**EXERCISE DESCRIPTION:**
Leave every picture out. Set down all the lines below exactly.

**DATA FOR REVIEW:**
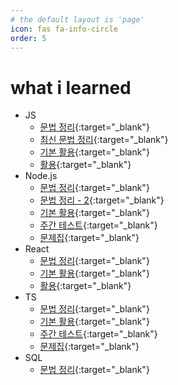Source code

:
 ```yaml
---
# the default layout is 'page'
icon: fas fa-info-circle
order: 5
---
```


# what i learned

- JS
  - [문법 정리](https://github.com/leekh8/leekh8.github.io/blob/main/assets/lib/code/JS/js-grammar.jsx){:target="\_blank"}
  - [최신 문법 정리](https://github.com/leekh8/leekh8.github.io/blob/main/assets/lib/code/JS/js-grammar-new.jsx){:target="\_blank"}
  - [기본 활용](https://github.com/leekh8/leekh8.github.io/blob/main/assets/lib/code/JS/js-utilizing-basic.jsx){:target="\_blank"}
  - [활용](https://github.com/leekh8/leekh8.github.io/blob/main/assets/lib/code/JS/js-utilizing.jsx){:target="\_blank"}
- Node.js
  - [문법 정리](https://github.com/leekh8/leekh8.github.io/blob/main/assets/lib/code/Node.js/nodejs-grammar.jsx){:target="\_blank"}
  - [문법 정리 - 2](https://github.com/leekh8/leekh8.github.io/blob/main/assets/lib/code/Node.js/nodejs-grammar-2.jsx){:target="\_blank"}
  - [기본 활용](https://github.com/leekh8/leekh8.github.io/blob/main/assets/lib/code/Node.js/nodejs-utilizing-basic.jsx){:target="\_blank"}
  - [주간 테스트](https://github.com/leekh8/leekh8.github.io/blob/main/assets/lib/code/Node.js/nodejs-weekly-test.jsx){:target="\_blank"}
  - [문제집](https://github.com/leekh8/leekh8.github.io/blob/main/assets/lib/code/Node.js/nodejs-workbook.jsx){:target="\_blank"}
- React
  - [문법 정리](https://github.com/leekh8/leekh8.github.io/blob/main/assets/lib/code/React/react-grammar.jsx){:target="\_blank"}
  - [기본 활용](https://github.com/leekh8/leekh8.github.io/blob/main/assets/lib/code/React/react-utilizing-basic.jsx){:target="\_blank"}
  - [활용](https://github.com/leekh8/leekh8.github.io/blob/main/assets/lib/code/React/react-utilizing.jsx){:target="\_blank"}
- TS
  - [문법 정리](https://github.com/leekh8/leekh8.github.io/blob/main/assets/lib/code/TS/ts-grammar.jsx){:target="\_blank"}
  - [기본 활용](https://github.com/leekh8/leekh8.github.io/blob/main/assets/lib/code/TS/ts-utilizing-basic.jsx){:target="\_blank"}
  - [주간 테스트](https://github.com/leekh8/leekh8.github.io/blob/main/assets/lib/code/React/ts-weekly-test.jsx){:target="\_blank"}
  - [문제집](https://github.com/leekh8/leekh8.github.io/blob/main/assets/lib/code/React/ts-workbook.jsx){:target="\_blank"}
- SQL
  - [문법 정리](https://github.com/leekh8/leekh8.github.io/blob/main/assets/lib/code/SQL/sql-grammar.jsx){:target="\_blank"}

**RESPONSE FOR THIS EXERCISE:**
Source code

:
 ```yaml
---
# the default layout is 'page'
icon: fas fa-info-circle
order: 5
---
```


# what i learned

- JS
  - [문법 정리](https://github.com/leekh8/leekh8.github.io/blob/main/assets/lib/code/JS/js-grammar.jsx){:target="\_blank"}
  - [최신 문법 정리](https://github.com/leekh8/leekh8.github.io/blob/main/assets/lib/code/JS/js-grammar-new.jsx){:target="\_blank"}
  - [기본 활용](https://github.com/leekh8/leekh8.github.io/blob/main/assets/lib/code/JS/js-utilizing-basic.jsx){:target="\_blank"}
  - [활용](https://github.com/leekh8/leekh8.github.io/blob/main/assets/lib/code/JS/js-utilizing.jsx){:target="\_blank"}
- Node.js
  - [문법 정리](https://github.com/leekh8/leekh8.github.io/blob/main/assets/lib/code/Node.js/nodejs-grammar.jsx){:target="\_blank"}
  - [문법 정리 - 2](https://github.com/leekh8/leekh8.github.io/blob/main/assets/lib/code/Node.js/nodejs-grammar-2.jsx){:target="\_blank"}
  - [기본 활용](https://github.com/leekh8/leekh8.github.io/blob/main/assets/lib/code/Node.js/nodejs-utilizing-basic.jsx){:target="\_blank"}
  - [주간 테스트](https://github.com/leekh8/leekh8.github.io/blob/main/assets/lib/code/Node.js/nodejs-weekly-test.jsx){:target="\_blank"}
  - [문제집](https://github.com/leekh8/leekh8.github.io/blob/main/assets/lib/code/Node.js/nodejs-workbook.jsx){:target="\_blank"}
- React
  - [문법 정리](https://github.com/leekh8/leekh8.github.io/blob/main/assets/lib/code/React/react-grammar.jsx){:target="\_blank"}
  - [기본 활용](https://github.com/leekh8/leekh8.github.io/blob/main/assets/lib/code/React/react-utilizing-basic.jsx){:target="\_blank"}
  - [활용](https://github.com/leekh8/leekh8.github.io/blob/main/assets/lib/code/React/react-utilizing.jsx){:target="\_blank"}
- TS
  - [문법 정리](https://github.com/leekh8/leekh8.github.io/blob/main/assets/lib/code/TS/ts-grammar.jsx){:target="\_blank"}
  - [기본 활용](https://github.com/leekh8/leekh8.github.io/blob/main/assets/lib/code/TS/ts-utilizing-basic.jsx){:target="\_blank"}
  - [주간 테스트](https://github.com/leekh8/leekh8.github.io/blob/main/assets/lib/code/React/ts-weekly-test.jsx){:target="\_blank"}
  - [문제집](https://github.com/leekh8/leekh8.github.io/blob/main/assets/lib/code/React/ts-workbook.jsx){:target="\_blank"}
- SQL
  - [문법 정리](https://github.com/leekh8/leekh8.github.io/blob/main/assets/lib/code/SQL/sql-grammar.jsx){:target="\_blank"}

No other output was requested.